- What the task asks
Please copy each line of the listing below precisely, excluding the images.

------------------------------

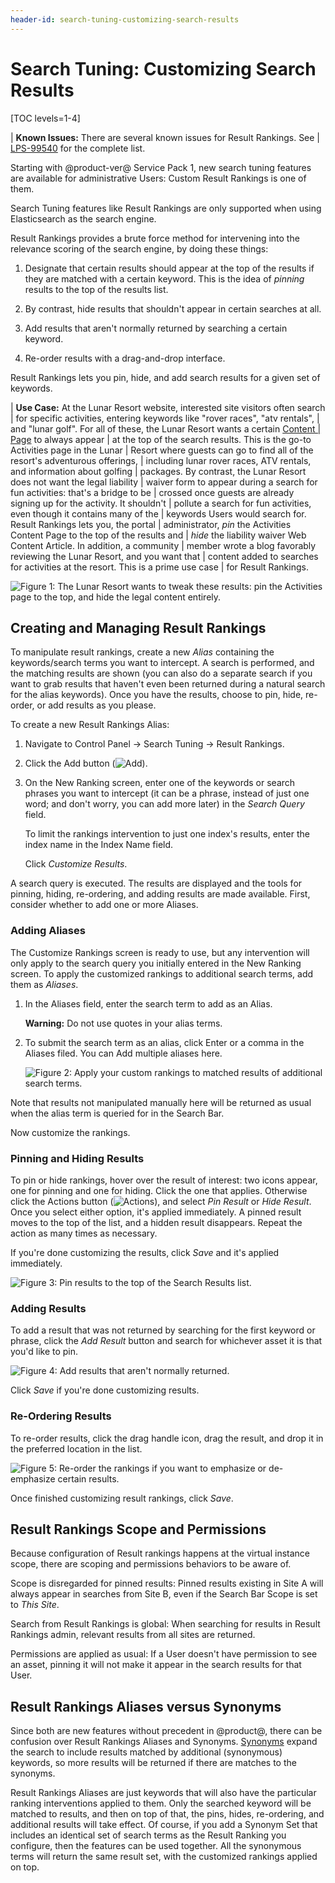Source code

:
 ```yaml
---
header-id: search-tuning-customizing-search-results
---
```


# Search Tuning: Customizing Search Results

[TOC levels=1-4]

| **Known Issues:** There are several known  issues for Result Rankings. See
| [LPS-99540](https://issues.liferay.com/browse/LPS-99540) for the complete list.

Starting with @product-ver@ Service Pack 1, new search tuning features are
available for administrative Users: Custom Result Rankings is one of them.

Search Tuning features like Result Rankings are only supported when using
Elasticsearch as the search engine.

Result Rankings provides a brute force method for intervening into the relevance
scoring of the search engine, by doing these things:

1.  Designate that certain results should appear at the top of the results if
    they are matched with a certain keyword. This is the idea of _pinning_
    results to the top of the results list.

2.  By contrast, hide results that shouldn't appear in certain searches at all. 

3.  Add results that aren't normally returned by searching a certain keyword.

4.  Re-order results with a drag-and-drop interface.

<!-- Not sure if we need to show this 5.  Configure a search page to see the results from the Result Rankings
    customization and the un-manipulated results. LPS-96212
-->

Result Rankings lets you pin, hide, and add search results for a given set of
keywords.

| **Use Case:** At the Lunar Resort website, interested site visitors often search
| for specific activities, entering keywords like "rover races", "atv rentals",
| and "lunar golf". For all of these, the Lunar Resort wants a certain [Content
| Page](/docs/7-2/user/-/knowledge_base/u/creating-content-pages) to always appear
| at the top of the search results. This is the go-to Activities page in the Lunar
| Resort where guests can go to find all of the resort's adventurous offerings,
| including lunar rover races, ATV rentals, and information about golfing
| packages. By contrast, the Lunar  Resort does not want the legal liability
| waiver form to appear during a search for fun activities: that's a bridge to be
| crossed once guests are already signing up for the activity. It shouldn't
| pollute a search for fun activities, even though it contains many of the
| keywords Users would search for. Result Rankings lets you, the portal
| administrator, _pin_ the Activities Content Page to the top of the results and
| _hide_ the liability waiver Web Content Article.  In addition, a community
| member wrote a blog favorably reviewing the Lunar Resort, and you want that
| content added to searches for activities at the resort. This is a prime use case
| for Result Rankings. 

![Figure 1: The Lunar Resort wants to tweak these results: pin the Activities page to the top, and hide the legal content entirely.](../../images/search-result-rankings-todo.png) 

## Creating and Managing Result Rankings

To manipulate result rankings, create a new _Alias_ containing the
keywords/search terms you want to intercept. A search is performed, and the
matching results are shown (you can also do a separate search if you want to
grab results that haven't even been returned during a natural search for the
alias keywords). Once you have the results, choose to pin, hide, re-order, or
add results as you please.

To create a new Result Rankings Alias:

1.  Navigate to Control Panel &rarr; Search Tuning &rarr; Result Rankings.

2.  Click the Add button (![Add](../../images/icon-add.png)).

3.  On the New Ranking screen, enter one of the keywords or search phrases you
    want to intercept (it can be a phrase, instead of just one word; and don't
    worry, you can add more later) in the _Search Query_ field. 

    To limit the rankings intervention to just one index's results, enter the
    index name in the Index Name field.

    Click _Customize Results_.

A search query is executed. The results are displayed and the tools for pinning,
hiding, re-ordering, and adding results are made available. First, consider
whether to add one or more Aliases.

### Adding Aliases

The Customize Rankings screen is ready to use, but any intervention will only
apply to the search query you initially entered in the New Ranking screen. To
apply the customized rankings to additional search terms, add them as _Aliases_. 

1.  In the Aliases field, enter the search term to add as an Alias.

    **Warning:** Do not use quotes in your alias terms.

2.  To submit the search term as an alias, click Enter or a comma in the Aliases
    filed. You can Add multiple aliases here. 

    ![Figure 2: Apply your custom rankings to matched results of additional search terms.](../../images/search-result-rankings-aliases.png)

Note that results not manipulated manually here will be returned as usual when
the alias term is queried for in the Search Bar. 

Now customize the rankings.

### Pinning and Hiding Results

To pin or hide rankings, hover over the result of interest: two icons appear,
one for pinning and one for hiding. Click the one that applies. Otherwise click
the Actions button (![Actions](../../images/icon-actions.png)), and select _Pin
Result_ or _Hide Result_. Once you select either option, it's applied
immediately. A pinned result moves to the top of the list, and a hidden result
disappears. Repeat the action as many times as necessary.

If you're done customizing the results, click _Save_ and it's applied
immediately.

![Figure 3: Pin results to the top of the Search Results list.](../../images/search-result-rankings-pinned-result.png)

### Adding Results

To add a result that was not returned by searching for the first keyword or
phrase, click the _Add Result_ button and search for whichever asset it is that
you'd like to pin. 

![Figure 4: Add results that aren't normally returned.](../../images/search-result-rankings-add-result.png)

Click _Save_ if you're done customizing results.

### Re-Ordering Results

To re-order results, click the drag handle icon, drag the result, and drop it in the preferred location in the list. 

![Figure 5: Re-order the rankings if you want to emphasize or de-emphasize
certain results.](../../images/search-result-rankings-reorder.png)

Once finished customizing result rankings, click _Save_.

## Result Rankings Scope and Permissions

Because configuration of Result rankings happens at the virtual instance scope,
there are scoping and permissions behaviors to be aware of.

Scope is disregarded for pinned results: Pinned results existing in Site A will
always appear in searches from Site B, even if the Search Bar Scope is set to
_This Site_. <!-- The View in context URL brings the User to Site A?-->

Search from Result Rankings is global: When searching for results in Result
Rankings admin, relevant results from all sites are returned.

Permissions are applied as usual: If a User doesn't have permission to see an
asset, pinning it will not make it appear in the search results for that
User.

## Result Rankings Aliases versus Synonyms

Since both are new features without precedent in @product@, there can be
confusion over Result Rankings Aliases and Synonyms.
[Synonyms](/docs/7-2/user/-/knowledge_base/u/synonyms) 
expand the search to include results matched by additional (synonymous)
keywords, so more results will be returned if there are matches to the synonyms.

Result Rankings Aliases are just keywords that will also have the particular
ranking interventions applied to them. Only the searched keyword will be matched
to results, and then on top of that, the pins, hides, re-ordering, and
additional results will take effect. Of course, if you add a Synonym Set that
includes an identical set of search terms as the Result Ranking you configure,
then the features can be used together. All the synonymous terms will return the
same result set, with the customized rankings applied on top.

------------------------------

- Response
Source code

:
 ```yaml
---
header-id: search-tuning-customizing-search-results
---
```


# Search Tuning: Customizing Search Results

[TOC levels=1-4]

| **Known Issues:** There are several known  issues for Result Rankings. See
| [LPS-99540](https://issues.liferay.com/browse/LPS-99540) for the complete list.

Starting with @product-ver@ Service Pack 1, new search tuning features are
available for administrative Users: Custom Result Rankings is one of them.

Search Tuning features like Result Rankings are only supported when using
Elasticsearch as the search engine.

Result Rankings provides a brute force method for intervening into the relevance
scoring of the search engine, by doing these things:

1.  Designate that certain results should appear at the top of the results if
    they are matched with a certain keyword. This is the idea of _pinning_
    results to the top of the results list.

2.  By contrast, hide results that shouldn't appear in certain searches at all. 

3.  Add results that aren't normally returned by searching a certain keyword.

4.  Re-order results with a drag-and-drop interface.

<!-- Not sure if we need to show this 5.  Configure a search page to see the results from the Result Rankings
    customization and the un-manipulated results. LPS-96212
-->

Result Rankings lets you pin, hide, and add search results for a given set of
keywords.

| **Use Case:** At the Lunar Resort website, interested site visitors often search
| for specific activities, entering keywords like "rover races", "atv rentals",
| and "lunar golf". For all of these, the Lunar Resort wants a certain [Content
| Page](/docs/7-2/user/-/knowledge_base/u/creating-content-pages) to always appear
| at the top of the search results. This is the go-to Activities page in the Lunar
| Resort where guests can go to find all of the resort's adventurous offerings,
| including lunar rover races, ATV rentals, and information about golfing
| packages. By contrast, the Lunar  Resort does not want the legal liability
| waiver form to appear during a search for fun activities: that's a bridge to be
| crossed once guests are already signing up for the activity. It shouldn't
| pollute a search for fun activities, even though it contains many of the
| keywords Users would search for. Result Rankings lets you, the portal
| administrator, _pin_ the Activities Content Page to the top of the results and
| _hide_ the liability waiver Web Content Article.  In addition, a community
| member wrote a blog favorably reviewing the Lunar Resort, and you want that
| content added to searches for activities at the resort. This is a prime use case
| for Result Rankings. 

![Figure 1: The Lunar Resort wants to tweak these results: pin the Activities page to the top, and hide the legal content entirely.](../../images/search-result-rankings-todo.png) 

## Creating and Managing Result Rankings

To manipulate result rankings, create a new _Alias_ containing the
keywords/search terms you want to intercept. A search is performed, and the
matching results are shown (you can also do a separate search if you want to
grab results that haven't even been returned during a natural search for the
alias keywords). Once you have the results, choose to pin, hide, re-order, or
add results as you please.

To create a new Result Rankings Alias:

1.  Navigate to Control Panel &rarr; Search Tuning &rarr; Result Rankings.

2.  Click the Add button (![Add](../../images/icon-add.png)).

3.  On the New Ranking screen, enter one of the keywords or search phrases you
    want to intercept (it can be a phrase, instead of just one word; and don't
    worry, you can add more later) in the _Search Query_ field. 

    To limit the rankings intervention to just one index's results, enter the
    index name in the Index Name field.

    Click _Customize Results_.

A search query is executed. The results are displayed and the tools for pinning,
hiding, re-ordering, and adding results are made available. First, consider
whether to add one or more Aliases.

### Adding Aliases

The Customize Rankings screen is ready to use, but any intervention will only
apply to the search query you initially entered in the New Ranking screen. To
apply the customized rankings to additional search terms, add them as _Aliases_. 

1.  In the Aliases field, enter the search term to add as an Alias.

    **Warning:** Do not use quotes in your alias terms.

2.  To submit the search term as an alias, click Enter or a comma in the Aliases
    filed. You can Add multiple aliases here. 

    ![Figure 2: Apply your custom rankings to matched results of additional search terms.](../../images/search-result-rankings-aliases.png)

Note that results not manipulated manually here will be returned as usual when
the alias term is queried for in the Search Bar. 

Now customize the rankings.

### Pinning and Hiding Results

To pin or hide rankings, hover over the result of interest: two icons appear,
one for pinning and one for hiding. Click the one that applies. Otherwise click
the Actions button (![Actions](../../images/icon-actions.png)), and select _Pin
Result_ or _Hide Result_. Once you select either option, it's applied
immediately. A pinned result moves to the top of the list, and a hidden result
disappears. Repeat the action as many times as necessary.

If you're done customizing the results, click _Save_ and it's applied
immediately.

![Figure 3: Pin results to the top of the Search Results list.](../../images/search-result-rankings-pinned-result.png)

### Adding Results

To add a result that was not returned by searching for the first keyword or
phrase, click the _Add Result_ button and search for whichever asset it is that
you'd like to pin. 

![Figure 4: Add results that aren't normally returned.](../../images/search-result-rankings-add-result.png)

Click _Save_ if you're done customizing results.

### Re-Ordering Results

To re-order results, click the drag handle icon, drag the result, and drop it in the preferred location in the list. 

![Figure 5: Re-order the rankings if you want to emphasize or de-emphasize
certain results.](../../images/search-result-rankings-reorder.png)

Once finished customizing result rankings, click _Save_.

## Result Rankings Scope and Permissions

Because configuration of Result rankings happens at the virtual instance scope,
there are scoping and permissions behaviors to be aware of.

Scope is disregarded for pinned results: Pinned results existing in Site A will
always appear in searches from Site B, even if the Search Bar Scope is set to
_This Site_. <!-- The View in context URL brings the User to Site A?-->

Search from Result Rankings is global: When searching for results in Result
Rankings admin, relevant results from all sites are returned.

Permissions are applied as usual: If a User doesn't have permission to see an
asset, pinning it will not make it appear in the search results for that
User.

## Result Rankings Aliases versus Synonyms

Since both are new features without precedent in @product@, there can be
confusion over Result Rankings Aliases and Synonyms.
[Synonyms](/docs/7-2/user/-/knowledge_base/u/synonyms) 
expand the search to include results matched by additional (synonymous)
keywords, so more results will be returned if there are matches to the synonyms.

Result Rankings Aliases are just keywords that will also have the particular
ranking interventions applied to them. Only the searched keyword will be matched
to results, and then on top of that, the pins, hides, re-ordering, and
additional results will take effect. Of course, if you add a Synonym Set that
includes an identical set of search terms as the Result Ranking you configure,
then the features can be used together. All the synonymous terms will return the
same result set, with the customized rankings applied on top.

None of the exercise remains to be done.